Records drawn from a dataset
________
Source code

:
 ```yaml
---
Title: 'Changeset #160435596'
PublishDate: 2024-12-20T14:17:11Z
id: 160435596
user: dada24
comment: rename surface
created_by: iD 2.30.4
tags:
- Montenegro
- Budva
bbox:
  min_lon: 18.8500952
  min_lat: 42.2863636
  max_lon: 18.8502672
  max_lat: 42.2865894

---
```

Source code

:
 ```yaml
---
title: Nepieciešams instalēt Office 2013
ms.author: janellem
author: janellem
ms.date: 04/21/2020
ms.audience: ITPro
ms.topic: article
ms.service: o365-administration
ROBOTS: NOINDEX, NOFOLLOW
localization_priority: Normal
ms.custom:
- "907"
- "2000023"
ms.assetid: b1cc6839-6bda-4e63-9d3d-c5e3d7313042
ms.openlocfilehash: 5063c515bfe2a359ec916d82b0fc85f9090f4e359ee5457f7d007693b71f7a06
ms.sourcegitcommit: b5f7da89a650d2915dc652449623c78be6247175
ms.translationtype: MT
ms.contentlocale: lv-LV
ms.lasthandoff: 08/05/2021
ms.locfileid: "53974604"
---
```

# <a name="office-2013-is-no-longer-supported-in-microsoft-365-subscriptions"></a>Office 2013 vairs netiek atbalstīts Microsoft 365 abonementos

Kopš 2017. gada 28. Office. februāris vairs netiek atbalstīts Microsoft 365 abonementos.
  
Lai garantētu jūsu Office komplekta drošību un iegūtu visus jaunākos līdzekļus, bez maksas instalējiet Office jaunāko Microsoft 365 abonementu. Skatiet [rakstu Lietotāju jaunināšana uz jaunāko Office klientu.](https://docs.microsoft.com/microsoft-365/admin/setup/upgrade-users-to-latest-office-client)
________
• [What the task asks] Extract each entry in full, exactly as given.

• [Response area]
Source code

:
 ```yaml
---
Title: 'Changeset #160435596'
PublishDate: 2024-12-20T14:17:11Z
id: 160435596
user: dada24
comment: rename surface
created_by: iD 2.30.4
tags:
- Montenegro
- Budva
bbox:
  min_lon: 18.8500952
  min_lat: 42.2863636
  max_lon: 18.8502672
  max_lat: 42.2865894

---
```

Source code

:
 ```yaml
---
title: Nepieciešams instalēt Office 2013
ms.author: janellem
author: janellem
ms.date: 04/21/2020
ms.audience: ITPro
ms.topic: article
ms.service: o365-administration
ROBOTS: NOINDEX, NOFOLLOW
localization_priority: Normal
ms.custom:
- "907"
- "2000023"
ms.assetid: b1cc6839-6bda-4e63-9d3d-c5e3d7313042
ms.openlocfilehash: 5063c515bfe2a359ec916d82b0fc85f9090f4e359ee5457f7d007693b71f7a06
ms.sourcegitcommit: b5f7da89a650d2915dc652449623c78be6247175
ms.translationtype: MT
ms.contentlocale: lv-LV
ms.lasthandoff: 08/05/2021
ms.locfileid: "53974604"
---
```

# <a name="office-2013-is-no-longer-supported-in-microsoft-365-subscriptions"></a>Office 2013 vairs netiek atbalstīts Microsoft 365 abonementos

Kopš 2017. gada 28. Office. februāris vairs netiek atbalstīts Microsoft 365 abonementos.
  
Lai garantētu jūsu Office komplekta drošību un iegūtu visus jaunākos līdzekļus, bez maksas instalējiet Office jaunāko Microsoft 365 abonementu. Skatiet [rakstu Lietotāju jaunināšana uz jaunāko Office klientu.](https://docs.microsoft.com/microsoft-365/admin/setup/upgrade-users-to-latest-office-client)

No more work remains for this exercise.